Mis en scène par Mouffe, ce spectacle, de par son format qui allie de courts extraits documentaires agrémentés de plusieurs photos aux prestations musicales, rappelle quelque peu Elvis Story sur laquelle la metteure en scène avait aussi travaillé. Avec ses 22 tableaux et ses 28 chansons, cette revue musicale couvre évidemment la vie entière de cet artiste qui faisait tomber les femmes.

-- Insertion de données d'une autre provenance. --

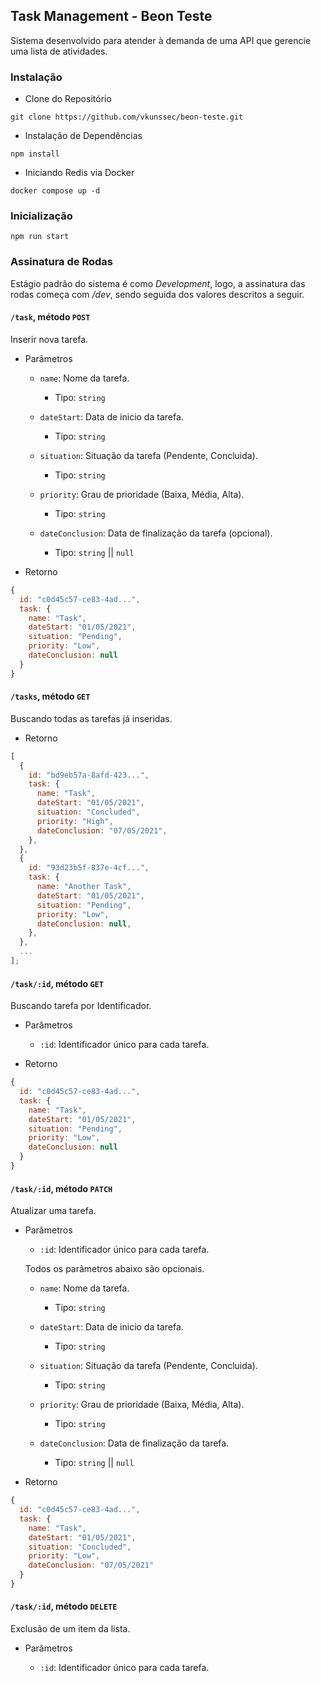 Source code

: ## Task Management - Beon Teste

Sistema desenvolvido para atender à demanda de uma API que gerencie uma lista de atividades.

### Instalação

- Clone do Repositório

```shell
git clone https://github.com/vkunssec/beon-teste.git
```

- Instalação de Dependências

```shell
npm install
```

- Iniciando Redis via Docker

```shell
docker compose up -d
```

### Inicialização

```shell
npm run start
```

### Assinatura de Rodas

Estágio padrão do sistema é como _Development_, logo, a assinatura das rodas começa com _/dev_, sendo seguida dos valores descritos a seguir.

#### `/task`, método `POST`

Inserir nova tarefa.

- Parâmetros

  - `name`: Nome da tarefa.

    - Tipo: `string`

  - `dateStart`: Data de inicio da tarefa.

    - Tipo: `string`

  - `situation`: Situação da tarefa (Pendente, Concluida).

    - Tipo: `string`

  - `priority`: Grau de prioridade (Baixa, Média, Alta).

    - Tipo: `string`

  - `dateConclusion`: Data de finalização da tarefa (opcional).

    - Tipo: `string` || `null`

- Retorno

```javascript
{
  id: "c0d45c57-ce83-4ad...",
  task: {
    name: "Task",
    dateStart: "01/05/2021",
    situation: "Pending",
    priority: "Low",
    dateConclusion: null
  }
}
```

#### `/tasks`, método `GET`

Buscando todas as tarefas já inseridas.

- Retorno

```javascript
[
  {
    id: "bd9eb57a-8afd-423...",
    task: {
      name: "Task",
      dateStart: "01/05/2021",
      situation: "Concluded",
      priority: "High",
      dateConclusion: "07/05/2021",
    },
  },
  {
    id: "93d23b5f-837e-4cf...",
    task: {
      name: "Another Task",
      dateStart: "01/05/2021",
      situation: "Pending",
      priority: "Low",
      dateConclusion: null,
    },
  },
  ...
];
```

#### `/task/:id`, método `GET`

Buscando tarefa por Identificador.

- Parâmetros

  - `:id`: Identificador único para cada tarefa.

- Retorno

```javascript
{
  id: "c0d45c57-ce83-4ad...",
  task: {
    name: "Task",
    dateStart: "01/05/2021",
    situation: "Pending",
    priority: "Low",
    dateConclusion: null
  }
}
```

#### `/task/:id`, método `PATCH`

Atualizar uma tarefa.

- Parâmetros

  - `:id`: Identificador único para cada tarefa.

  Todos os parâmetros abaixo são opcionais.

  - `name`: Nome da tarefa.

    - Tipo: `string`

  - `dateStart`: Data de inicio da tarefa.

    - Tipo: `string`

  - `situation`: Situação da tarefa (Pendente, Concluida).

    - Tipo: `string`

  - `priority`: Grau de prioridade (Baixa, Média, Alta).

    - Tipo: `string`

  - `dateConclusion`: Data de finalização da tarefa.

    - Tipo: `string` || `null`

- Retorno

```javascript
{
  id: "c0d45c57-ce83-4ad...",
  task: {
    name: "Task",
    dateStart: "01/05/2021",
    situation: "Concluded",
    priority: "Low",
    dateConclusion: "07/05/2021"
  }
}
```

#### `/task/:id`, método `DELETE`

Exclusão de um item da lista.

- Parâmetros

  - `:id`: Identificador único para cada tarefa.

De sa naissance à sa mort, de La belle de Cadix où son statut de star s’est confirmé au Prince de Madrid, sa dernière opérette, en passant par le Cirque de Pinder et l’Olympia de Paris qu’il n’aura fait qu’une seule fois, rien n’a été laissé de côté. On relate aussi le parcours du chanteur basque-espagnol à travers les rencontres qu’il a faites. Qu’il s’agisse de son bras droit Patchi, qui est toujours vivant et qui a vu et adoré le spectacle, ou encore de la belle Carmen Sevilla Le tout défile à un rythme effréné où danseurs, chanteurs et musiciens, sous la direction impeccable de Stéphane Aubin, n’ont pas vraiment le temps de chômer. Après 1h30 de spectacle toutefois, tout le monde peut retourner à la maison.

Têtes blanches

On ne se le cachera pas, une revue musicale qui relate la carrière bien remplie d’un chanteur comme Luis Mariano cible principalement une clientèle un peu plus âgée. Qu’à cela ne tienne, c’est dans un Capitole bondé que les jeunes artistes se sont produits pour cette première à Québec. Et personne dans la foule ne se privait pour chanter les grands succès de Mariano tels Mexico, Rossignol de mes amours ou encore Maman tu es la plus belle du monde. Les gens présents ont grandement apprécié.

«Vous savez, Luis Mariano, c’est de mon temps. J’ai trouvé Corneliu épatant. Il chantait vraiment de la même façon que le vrai Mariano. C’est un très beau spectacle, affirmait Brigitte à la sortie. Même son de cloche du côté de Mme Latulippe qui a elle aussi bien apprécié la prestation du jeune roumain. «Il a très bien chanté et j’ai bien aimé les costumes d’époque qui étaient nombreux et très jolis», soulignait la dame. Louise, de son côté, pensait racheter des billets pour la représentation de jeudi soir. «Ça vaut vraiment la peine», estimait-elle.